En España también tenemos nuestros admiradores de las políticas discriminatorias y de apartheid. Cuando una señora analfabeta concejal de no sé qué exige el pin parental en las escuelas de su pueblo para erradicar la educación en igualdad, eso es prenazismo además de incultura y papanatismo. Cuando se retira la bandera LGTBI del balcón de un ayuntamiento, como ha hecho Martínez Almeida en Madrid, eso es complicidad con el prefascismo. Y cuando el señor Abascal se declara ferviente admirador del presidente Orbán (el pequeño hitlerito a quien considera un ejemplo para España), eso es, cuanto menos, connivencia con el supremacismo totalitario. Abascal tiene un plan perfectamente trazado para este país, Pablo Casado no. Abascal sabe lo que se hace; Casado juega a dos barajas, lo cual da mucho el cante y por eso no despega en las encuestas. Abascal es un peligro para la democracia tal como hoy la conocemos porque su intención es instaurar un régimen autoritario un paso más allá del aznarismo.

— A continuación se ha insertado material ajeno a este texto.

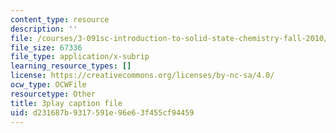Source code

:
 ```yaml
---
content_type: resource
description: ''
file: /courses/3-091sc-introduction-to-solid-state-chemistry-fall-2010/d231687b9317591e96e63f455cf94459_kB2Ue4Fip2c.vtt
file_size: 67336
file_type: application/x-subrip
learning_resource_types: []
license: https://creativecommons.org/licenses/by-nc-sa/4.0/
ocw_type: OCWFile
resourcetype: Other
title: 3play caption file
uid: d231687b-9317-591e-96e6-3f455cf94459
---
```

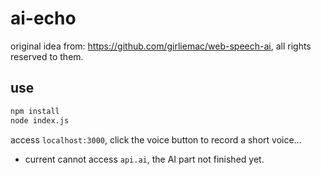 # ai-echo

original idea from: https://github.com/girliemac/web-speech-ai, all rights reserved to them.

## use

```bash
npm install
node index.js
```

access `localhost:3000`, click the voice button to record a short voice...

* current cannot access `api.ai`, the AI part not finished yet.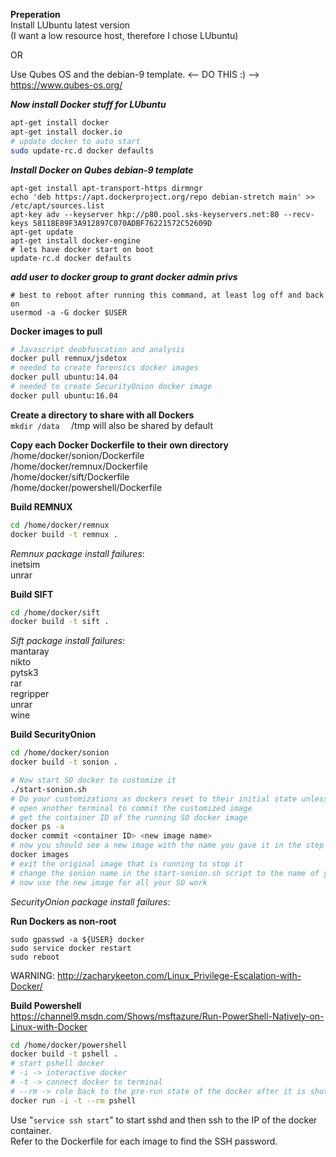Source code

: **Preperation**  
Install LUbuntu latest version  
(I want a low resource host, therefore I chose LUbuntu)  

OR

Use Qubes OS and the debian-9 template.  <-- DO THIS :) --> https://www.qubes-os.org/


***Now install Docker stuff for LUbuntu***  
```bash
apt-get install docker  
apt-get install docker.io  
# update docker to auto start
sudo update-rc.d docker defaults  
```


***Install Docker on Qubes debian-9 template***
```
apt-get install apt-transport-https dirmngr
echo 'deb https://apt.dockerproject.org/repo debian-stretch main' >> /etc/apt/sources.list
apt-key adv --keyserver hkp://p80.pool.sks-keyservers.net:80 --recv-keys 58118E89F3A912897C070ADBF76221572C52609D
apt-get update
apt-get install docker-engine
# lets have docker start on boot
update-rc.d docker defaults
```


***add user to docker group to grant docker admin privs***
```
# best to reboot after running this command, at least log off and back on
usermod -a -G docker $USER
```


**Docker images to pull**  
```bash
# Javascript deobfuscation and analysis
docker pull remnux/jsdetox  
# needed to create forensics docker images  
docker pull ubuntu:14.04  
# needed to create SecurityOnion docker image
docker pull ubuntu:16.04  
```


**Create a directory to share with all Dockers**  
```mkdir /data  ```
/tmp will also be shared by default


**Copy each Docker Dockerfile to their own directory**  
/home/docker/sonion/Dockerfile  
/home/docker/remnux/Dockerfile  
/home/docker/sift/Dockerfile  
/home/docker/powershell/Dockerfile  


**Build REMNUX**  
```bash
cd /home/docker/remnux   
docker build -t remnux .  
```
_Remnux package install failures_:  
inetsim  
unrar  


**Build SIFT**  
```bash
cd /home/docker/sift  
docker build -t sift .  
```
_Sift package install failures_:  
mantaray  
nikto  
pytsk3  
rar  
regripper  
unrar  
wine  


**Build SecurityOnion**
```bash
cd /home/docker/sonion  
docker build -t sonion .  

# Now start SO docker to customize it
./start-sonion.sh
# Do your customizations as dockers reset to their initial state unless commited
# open another terminal to commit the customized image
# get the container ID of the running SO docker image
docker ps -a
docker commit <container ID> <new image name>
# now you should see a new image with the name you gave it in the step above
docker images
# exit the original image that is running to stop it
# change the sonion name in the start-sonion.sh script to the name of your new SO image
# now use the new image for all your SO work

```
_SecurityOnion package install failures_:  

**Run Dockers as non-root**
```sudo groupadd docker
sudo gpasswd -a ${USER} docker
sudo service docker restart
sudo reboot
```
WARNING:  http://zacharykeeton.com/Linux_Privilege-Escalation-with-Docker/

**Build Powershell**  
https://channel9.msdn.com/Shows/msftazure/Run-PowerShell-Natively-on-Linux-with-Docker
```bash
cd /home/docker/powershell
docker build -t pshell .  
# start pshell docker
# -i -> interactive docker
# -t -> connect docker to terminal
# --rm -> role back to the pre-run state of the docker after it is shutdown
docker run -i -t --rm pshell
```


Use "```service ssh start```" to start sshd and then ssh to the IP of the docker container.  
Refer to the Dockerfile for each image to find the SSH password.  
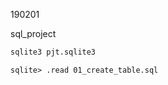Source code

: 190201

sql_project

```bash
sqlite3 pjt.sqlite3
```

```sqlite
sqlite> .read 01_create_table.sql
```

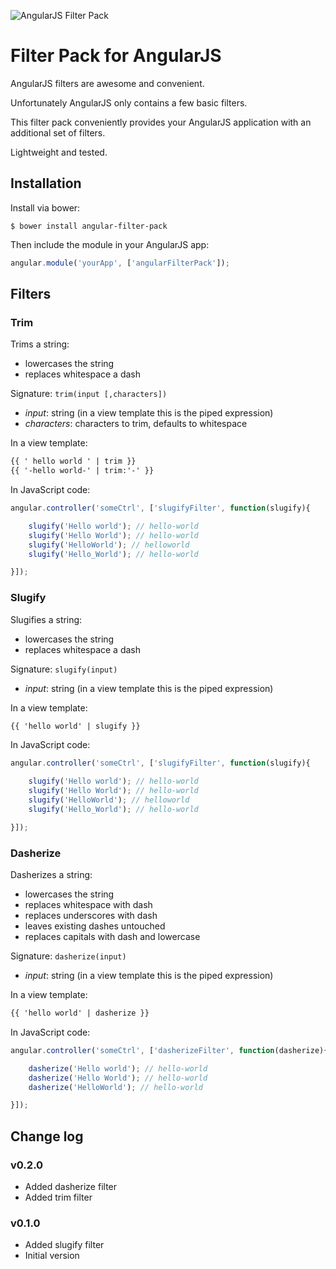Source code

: ![AngularJS Filter Pack](http://i.imgur.com/fZEGeiw.png)

# Filter Pack for AngularJS

AngularJS filters are awesome and convenient.

Unfortunately AngularJS only contains a few basic filters.

This filter pack conveniently provides your AngularJS application with an additional set of filters.

Lightweight and tested.

## Installation

Install via bower:

```shell
$ bower install angular-filter-pack
```

Then include the module in your AngularJS app:

```javascript
angular.module('yourApp', ['angularFilterPack']);
```

## Filters

### Trim

Trims a string:

- lowercases the string
- replaces whitespace a dash

Signature: `trim(input [,characters])`

- *input*: string (in a view template this is the piped expression)
- *characters*: characters to trim, defaults to whitespace

In a view template:

```html
{{ ' hello world ' | trim }}
{{ '-hello world-' | trim:'-' }}
```

In JavaScript code:

```javascript
angular.controller('someCtrl', ['slugifyFilter', function(slugify){

    slugify('Hello world'); // hello-world
    slugify('Hello World'); // hello-world
    slugify('HelloWorld'); // helloworld
    slugify('Hello_World'); // hello-world

}]);
```

### Slugify

Slugifies a string:

- lowercases the string
- replaces whitespace a dash

Signature: `slugify(input)`

- *input*: string (in a view template this is the piped expression)

In a view template:

```html
{{ 'hello world' | slugify }}
```

In JavaScript code:

```javascript
angular.controller('someCtrl', ['slugifyFilter', function(slugify){

    slugify('Hello world'); // hello-world
    slugify('Hello World'); // hello-world
    slugify('HelloWorld'); // helloworld
    slugify('Hello_World'); // hello-world

}]);
```

### Dasherize

Dasherizes a string:

- lowercases the string
- replaces whitespace with dash
- replaces underscores with dash
- leaves existing dashes untouched
- replaces capitals with dash and lowercase

Signature: `dasherize(input)`

- *input*: string (in a view template this is the piped expression)

In a view template:

```html
{{ 'hello world' | dasherize }}
```

In JavaScript code:

```javascript
angular.controller('someCtrl', ['dasherizeFilter', function(dasherize){

    dasherize('Hello world'); // hello-world
    dasherize('Hello World'); // hello-world
    dasherize('HelloWorld'); // hello-world

}]);
```

## Change log

### v0.2.0

- Added dasherize filter
- Added trim filter

### v0.1.0

- Added slugify filter
- Initial version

Es más que probable que el líder de Vox llegue a ser ministro del Interior con Casado algún día, convirtiéndose en el Salvini español. Ese será el momento en que a España le caerá la pertinente sanción europea. A fin de cuentas, quizá sea eso lo que anda buscando el Caudillo de Bilbao, ya que además de simpatizante de un régimen homófobo es un euroescéptico de libro que sueña con aquella España encerrada en sí misma, aislada y autárquica de Franco. No le demos más vueltas. Vox es lo que es: un partido que pone en la diana al director de una revista satírica como en los peores tiempos del totalitarismo. Los islamistas radicales quisieron acabar con Charlie Hebdo a balazos. Vox pretende clausurar El Jueves por la fuerza del miedo y la extorsión en las redes sociales. El sentido del humor es el arma más letal que existe contra el fascismo precisamente porque pone al retrógrado ante el espejo de su puritanismo hortera, su patrioterismo infantiloide y su propia estupidez. Ánimo compañeros viñetistas, que no pasarán.